_Supplied material_:
════════

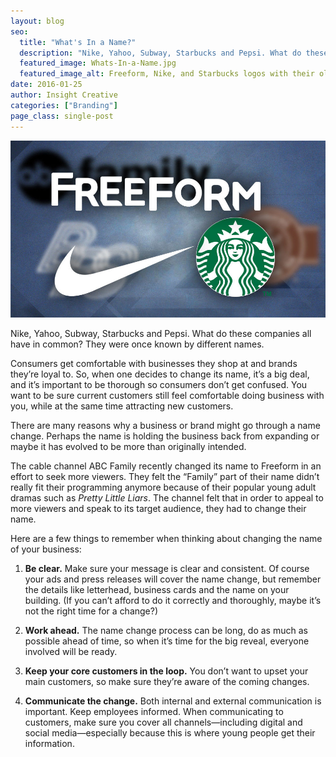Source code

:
 ```yaml
---
layout: blog
seo:
  title: "What's In a Name?"
  description: "Nike, Yahoo, Subway, Starbucks and Pepsi. What do these companies all have in common? They were once known by different names."
  featured_image: Whats-In-a-Name.jpg
  featured_image_alt: Freeform, Nike, and Starbucks logos with their old logos and names blurred in background
date: 2016-01-25
author: Insight Creative
categories: ["Branding"]
page_class: single-post
---
```


![Freeform, Nike, and Starbucks logos with their old logos and names blurred in background](Whats-In-a-Name.jpg)

Nike, Yahoo, Subway, Starbucks and Pepsi. What do these companies all have in common? They were once known by different names.

Consumers get comfortable with businesses they shop at and brands they’re loyal to. So, when one decides to change its name, it’s a big deal, and it’s important to be thorough so consumers don’t get confused. You want to be sure current customers still feel comfortable doing business with you, while at the same time attracting new customers.

There are many reasons why a business or brand might go through a name change. Perhaps the name is holding the business back from expanding or maybe it has evolved to be more than originally intended.

The cable channel ABC Family recently changed its name to Freeform in an effort to seek more viewers. They felt the “Family” part of their name didn’t really fit their programming anymore because of their popular young adult dramas such as _Pretty Little Liars_. The channel felt that in order to appeal to more viewers and speak to its target audience, they had to change their name.

Here are a few things to remember when thinking about changing the name of your business:

1. **Be clear.** Make sure your message is clear and consistent. Of course your ads and press releases will cover the name change, but remember the details like letterhead, business cards and the name on your building. (If you can’t afford to do it correctly and thoroughly, maybe it’s not the right time for a change?)

2. **Work ahead.** The name change process can be long, do as much as possible ahead of time, so when it’s time for the big reveal, everyone involved will be ready.

3. **Keep your core customers in the loop.** You don’t want to upset your main customers, so make sure they’re aware of the coming changes.

4. **Communicate the change.** Both internal and external communication is important. Keep employees informed. When communicating to customers, make sure you cover all channels—including digital and social media—especially because this is where young people get their information.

════════

_What you have to do_:
Looking at the records above, how many lines have the word "once" in them? State the number only.

_Task response_:
2